Turkish kisir is a delicious alternative to tabbouleh. Photo courtesy of Shutterstock.
It’s a staple in Middle Eastern and Mediterranean cuisines, so I usually look to those traditions and flavor profiles for recipe inspiration. But to be honest, one of the more frequent ways I use it is to boil whole bulgur in abundant, salted water like you would for pasta, cook it until it has a nice al dente chew, then drain it. I then use the prepped whole bulgur in salads or add it to soups throughout the week.
It makes a leaf-based salad very satisfying. Any grain bowl you normally make can feature bulgur as the base. It’s also terrific as a stuffing for vegetables. I try to keep whole and fine or medium-grain bulgur in the pantry at all times. Often when I’m braising greens with garlic in olive oil and a bit of water, the result is a bit soupy. When I want the dish to be more substantial, I’ll stir in a couple tablespoons of medium-grain bulgur and let it soak up the flavorful juices.
Mercimek koftesi is a vegan “croquette” made with red lentils and fine bulgur. Photo courtesy of Shutterstock.
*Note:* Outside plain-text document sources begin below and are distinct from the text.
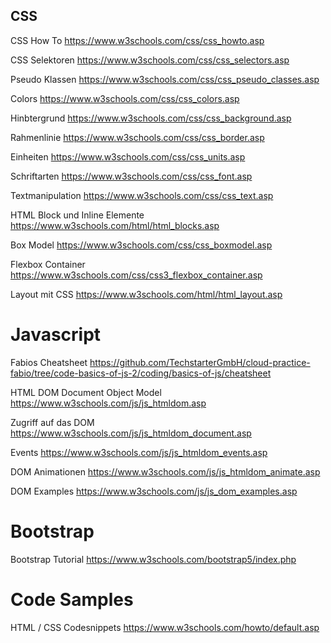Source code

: ## CSS
CSS How To
https://www.w3schools.com/css/css_howto.asp

CSS Selektoren
https://www.w3schools.com/css/css_selectors.asp

Pseudo Klassen
https://www.w3schools.com/css/css_pseudo_classes.asp

Colors
https://www.w3schools.com/css/css_colors.asp

Hinbtergrund
https://www.w3schools.com/css/css_background.asp

Rahmenlinie
https://www.w3schools.com/css/css_border.asp

Einheiten
https://www.w3schools.com/css/css_units.asp

Schriftarten
https://www.w3schools.com/css/css_font.asp

Textmanipulation
https://www.w3schools.com/css/css_text.asp

HTML Block und Inline Elemente
https://www.w3schools.com/html/html_blocks.asp


Box Model
https://www.w3schools.com/css/css_boxmodel.asp

Flexbox Container
https://www.w3schools.com/css/css3_flexbox_container.asp

Layout mit CSS
https://www.w3schools.com/html/html_layout.asp


# Javascript
Fabios Cheatsheet
https://github.com/TechstarterGmbH/cloud-practice-fabio/tree/code-basics-of-js-2/coding/basics-of-js/cheatsheet

HTML DOM Document Object Model
https://www.w3schools.com/js/js_htmldom.asp

Zugriff auf das DOM
https://www.w3schools.com/js/js_htmldom_document.asp

Events 
https://www.w3schools.com/js/js_htmldom_events.asp

DOM Animationen
https://www.w3schools.com/js/js_htmldom_animate.asp

DOM Examples
https://www.w3schools.com/js/js_dom_examples.asp


# Bootstrap
Bootstrap Tutorial
https://www.w3schools.com/bootstrap5/index.php


# Code Samples
HTML / CSS Codesnippets 
https://www.w3schools.com/howto/default.asp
I suppose that the entry-level bulgur dish most of us have eaten is tabbouleh, the refreshing salad made with finely-chopped parsley, mint, tomatoes, onions, lemon juice, olive oil, and fine bulgur that is simply soaked, then squeezed dry. It’s delicious but I have an alternative for you to try that I’ve come to rely on. It’s kisir, pronounced “ku-sur,” the Turkish version. You start with fine-grain bulgur, soak it, then add tomato and pepper paste, pomegranate molasses, and lemon juice for an amped flavor profile. Then include chopped tomatoes, scallions, and to finish, a touch of parsley or fresh mint. I like serving it on romaine or gem leaves. It’s a great starter. In the same vein but with the addition of red lentils is mercimek koftesi, the Turkish vegan red lentil balls. Again we use fine bulgur, but this time, we add cooked and cooled red lentils, cooked onion, pepper paste and spices. You form the balls by squeezing them.
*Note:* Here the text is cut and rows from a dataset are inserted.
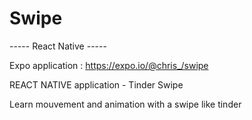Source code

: # Swipe

----- React Native -----

Expo application : https://expo.io/@chris_/swipe

REACT NATIVE application - Tinder Swipe 

Learn mouvement and animation with a swipe like tinder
Herbed bulgur pilaf is a wonderful way to use whole bulgur. Credit: Shutterstock.
But I also love making bulgur pilaf(v)s. I kind of think of them as a faster, more accessible paella. Just begin by sautéing chopped onion in olive oil, then add any vegetable you like. Cook until the veggies begin to soften, then add a coarser grind of bulgur and water or broth of your choice, any additional flavorings, and cover and cook until the water is absorbed. Then fluff it up and cover for another couple of minutes. The ratio of water to bulgur when cooking in this way is one cup of bulgur to one and a half cups of water. Here is a delicious pilaf from Claudia Roden that includes chickpeas, eggplant and tomatoes. Here is a pilaf from Turkish cookbook author Özlem Warren of sauteéd ground beef with cabbage and bulgur that is kind of like a deconstructed cabbage roll. It’s so satisfying.
If you’re tired of oatmeal, try making porridge with bulgur. Cook it with cow milk or plant-based milk, sweeten with honey or maple syrup, and top with fruits, nuts, and seeds for breakfast.